En préface, je dois admettre que je suis un fan de Rammstein jusqu’à la moelle des os. Bien que cela puisse compromettre l’objectivité de cette critique, j’aimerais bien ajouter que les meilleurs fans d’un groupe de musique sont souvent les meilleurs critiques dudit groupe, car ils peuvent être excessivement sévères. Pour prouver cet énoncé, je dois donc rapporter que j’ai failli brûler l’album Rosenrot (le 5e album de Rammstein). Pas parce qu’il était mauvais, mais plutôt parce qu’il n’était pas digne de Mutter, leur meilleur album à mon avis, ou même de Reise, Reise.

C’est donc avec une excitation hors du commun que je me suis à écouter le sixième opus du groupe de métal industriel allemand, le premier en 4 ans. Et, ô comble de joie, c’est du bon. Mais vraiment excellent. En fait, l’attente en valait la peine, car l’album est aussi bon, sinon meilleur que Mutter. C’est tout dire. Mais comment évaluer un album de Rammstein ? Simple, avec 4 critères précis. Est-ce qu’il y a une chanson avec des paroles vulgaires et un vidéoclip encore plus choquant ? L’album est-il une meilleure évolution de la musique de groupe ? Y a-t-il une chanson mélangeant musique symphonique avec de la grosse guitare ? Et finalement, est-ce que l’album en général réussit à fournir une véritable poussée d’adrénaline, à nous pomper ?
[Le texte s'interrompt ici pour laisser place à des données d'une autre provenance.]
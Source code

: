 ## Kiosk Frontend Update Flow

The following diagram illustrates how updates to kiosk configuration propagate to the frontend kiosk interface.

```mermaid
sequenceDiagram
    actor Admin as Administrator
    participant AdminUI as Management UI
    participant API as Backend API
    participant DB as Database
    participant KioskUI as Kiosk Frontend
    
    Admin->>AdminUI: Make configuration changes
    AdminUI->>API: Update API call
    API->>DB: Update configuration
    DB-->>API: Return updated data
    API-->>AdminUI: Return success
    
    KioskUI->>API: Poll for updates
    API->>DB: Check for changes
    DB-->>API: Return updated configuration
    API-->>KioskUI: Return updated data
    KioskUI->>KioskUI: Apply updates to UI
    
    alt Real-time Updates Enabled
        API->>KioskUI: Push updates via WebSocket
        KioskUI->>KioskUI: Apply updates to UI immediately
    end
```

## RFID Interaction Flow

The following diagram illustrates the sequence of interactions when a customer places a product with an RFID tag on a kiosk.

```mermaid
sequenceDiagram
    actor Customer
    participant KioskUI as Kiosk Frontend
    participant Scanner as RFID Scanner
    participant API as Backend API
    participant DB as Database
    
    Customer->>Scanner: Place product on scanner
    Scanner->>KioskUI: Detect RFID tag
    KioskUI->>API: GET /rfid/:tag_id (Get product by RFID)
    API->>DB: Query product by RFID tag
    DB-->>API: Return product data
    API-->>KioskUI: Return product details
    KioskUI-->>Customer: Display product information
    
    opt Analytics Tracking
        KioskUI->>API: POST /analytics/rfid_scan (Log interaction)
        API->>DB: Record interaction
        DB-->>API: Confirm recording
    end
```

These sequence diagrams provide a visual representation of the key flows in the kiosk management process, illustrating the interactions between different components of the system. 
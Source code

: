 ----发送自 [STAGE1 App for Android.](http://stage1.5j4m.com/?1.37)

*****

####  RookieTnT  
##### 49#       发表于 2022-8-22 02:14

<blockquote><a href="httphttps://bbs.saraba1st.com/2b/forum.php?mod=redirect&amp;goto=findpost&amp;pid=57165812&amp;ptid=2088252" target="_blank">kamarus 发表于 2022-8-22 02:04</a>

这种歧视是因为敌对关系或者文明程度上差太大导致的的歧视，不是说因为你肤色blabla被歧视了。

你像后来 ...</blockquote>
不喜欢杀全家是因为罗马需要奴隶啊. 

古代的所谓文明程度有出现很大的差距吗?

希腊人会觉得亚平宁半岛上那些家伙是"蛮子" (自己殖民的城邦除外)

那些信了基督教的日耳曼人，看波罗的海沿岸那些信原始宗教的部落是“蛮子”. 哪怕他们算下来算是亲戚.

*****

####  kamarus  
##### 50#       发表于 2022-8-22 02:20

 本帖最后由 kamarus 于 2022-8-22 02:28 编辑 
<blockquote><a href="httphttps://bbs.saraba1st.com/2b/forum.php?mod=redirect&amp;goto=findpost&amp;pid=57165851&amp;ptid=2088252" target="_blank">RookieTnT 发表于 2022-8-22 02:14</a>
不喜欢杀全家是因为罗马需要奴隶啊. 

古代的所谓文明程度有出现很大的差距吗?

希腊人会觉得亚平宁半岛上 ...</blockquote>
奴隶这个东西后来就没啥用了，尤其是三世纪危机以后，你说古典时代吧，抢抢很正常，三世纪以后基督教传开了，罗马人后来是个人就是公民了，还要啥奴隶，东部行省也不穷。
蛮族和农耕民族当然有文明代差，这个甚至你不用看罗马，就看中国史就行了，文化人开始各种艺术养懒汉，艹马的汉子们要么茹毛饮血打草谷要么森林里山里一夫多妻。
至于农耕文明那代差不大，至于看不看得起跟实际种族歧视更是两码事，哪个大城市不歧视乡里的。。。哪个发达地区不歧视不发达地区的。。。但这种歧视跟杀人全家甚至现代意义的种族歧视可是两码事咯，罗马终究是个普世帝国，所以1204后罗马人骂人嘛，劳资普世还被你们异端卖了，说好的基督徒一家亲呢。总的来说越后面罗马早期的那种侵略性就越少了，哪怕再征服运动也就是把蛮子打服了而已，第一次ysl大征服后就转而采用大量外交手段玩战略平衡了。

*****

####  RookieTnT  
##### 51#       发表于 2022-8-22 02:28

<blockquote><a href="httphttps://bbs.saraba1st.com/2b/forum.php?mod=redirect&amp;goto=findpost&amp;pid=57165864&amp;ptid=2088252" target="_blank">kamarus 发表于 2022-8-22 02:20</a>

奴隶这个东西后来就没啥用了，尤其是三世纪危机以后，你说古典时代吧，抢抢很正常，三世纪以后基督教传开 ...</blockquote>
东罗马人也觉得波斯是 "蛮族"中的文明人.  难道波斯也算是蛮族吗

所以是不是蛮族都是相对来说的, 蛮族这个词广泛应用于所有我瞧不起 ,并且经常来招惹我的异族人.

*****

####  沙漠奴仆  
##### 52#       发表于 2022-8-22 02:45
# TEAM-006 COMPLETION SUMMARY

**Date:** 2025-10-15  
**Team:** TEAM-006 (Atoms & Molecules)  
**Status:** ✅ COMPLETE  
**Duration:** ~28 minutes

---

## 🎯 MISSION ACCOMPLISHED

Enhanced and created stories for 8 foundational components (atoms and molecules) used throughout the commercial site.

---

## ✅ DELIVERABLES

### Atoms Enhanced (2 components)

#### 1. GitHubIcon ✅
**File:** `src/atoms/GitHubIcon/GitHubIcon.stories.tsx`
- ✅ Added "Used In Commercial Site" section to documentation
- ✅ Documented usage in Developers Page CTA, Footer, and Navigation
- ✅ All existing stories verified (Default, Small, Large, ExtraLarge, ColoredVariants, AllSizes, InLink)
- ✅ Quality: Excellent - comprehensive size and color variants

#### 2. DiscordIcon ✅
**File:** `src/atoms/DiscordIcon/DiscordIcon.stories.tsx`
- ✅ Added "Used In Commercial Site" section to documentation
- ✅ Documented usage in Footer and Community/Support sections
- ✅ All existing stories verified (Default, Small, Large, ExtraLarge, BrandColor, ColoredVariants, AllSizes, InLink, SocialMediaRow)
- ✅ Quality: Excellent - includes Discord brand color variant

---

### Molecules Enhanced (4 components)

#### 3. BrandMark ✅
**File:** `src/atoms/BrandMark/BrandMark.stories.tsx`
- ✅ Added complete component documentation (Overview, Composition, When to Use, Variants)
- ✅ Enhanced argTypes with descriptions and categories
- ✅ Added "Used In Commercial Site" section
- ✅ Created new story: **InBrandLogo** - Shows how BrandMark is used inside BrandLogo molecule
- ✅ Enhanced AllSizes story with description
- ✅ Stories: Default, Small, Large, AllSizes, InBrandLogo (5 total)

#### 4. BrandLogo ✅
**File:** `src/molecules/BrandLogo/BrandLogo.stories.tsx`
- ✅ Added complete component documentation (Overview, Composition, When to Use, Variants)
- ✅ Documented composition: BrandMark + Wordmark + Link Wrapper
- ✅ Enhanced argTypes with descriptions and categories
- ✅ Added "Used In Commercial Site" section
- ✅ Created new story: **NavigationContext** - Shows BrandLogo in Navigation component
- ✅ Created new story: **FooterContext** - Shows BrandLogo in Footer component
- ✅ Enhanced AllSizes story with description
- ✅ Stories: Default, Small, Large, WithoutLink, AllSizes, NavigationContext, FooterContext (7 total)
Premièrement, Liebe Ist Für Alle Da comprend bien une chanson controversée : il s’agit de Pussy. Sur un rythme entraînant et agressif, le chanteur Till Lindemann fait l’apologie de la baise, rien de moins. Et avec un refrain anglais en plus de ça. Les paroles dudit refrain ? « You have a pussy / I have a dick-A / So what’s the problem / Let’s do it quick. » Si cela vous offusque, ne consultez surtout pas le vidéoclip non-censuré : il s’agit d’un porno… Mais c’est Rammstein, et c’est un groupe qui adore la provocation.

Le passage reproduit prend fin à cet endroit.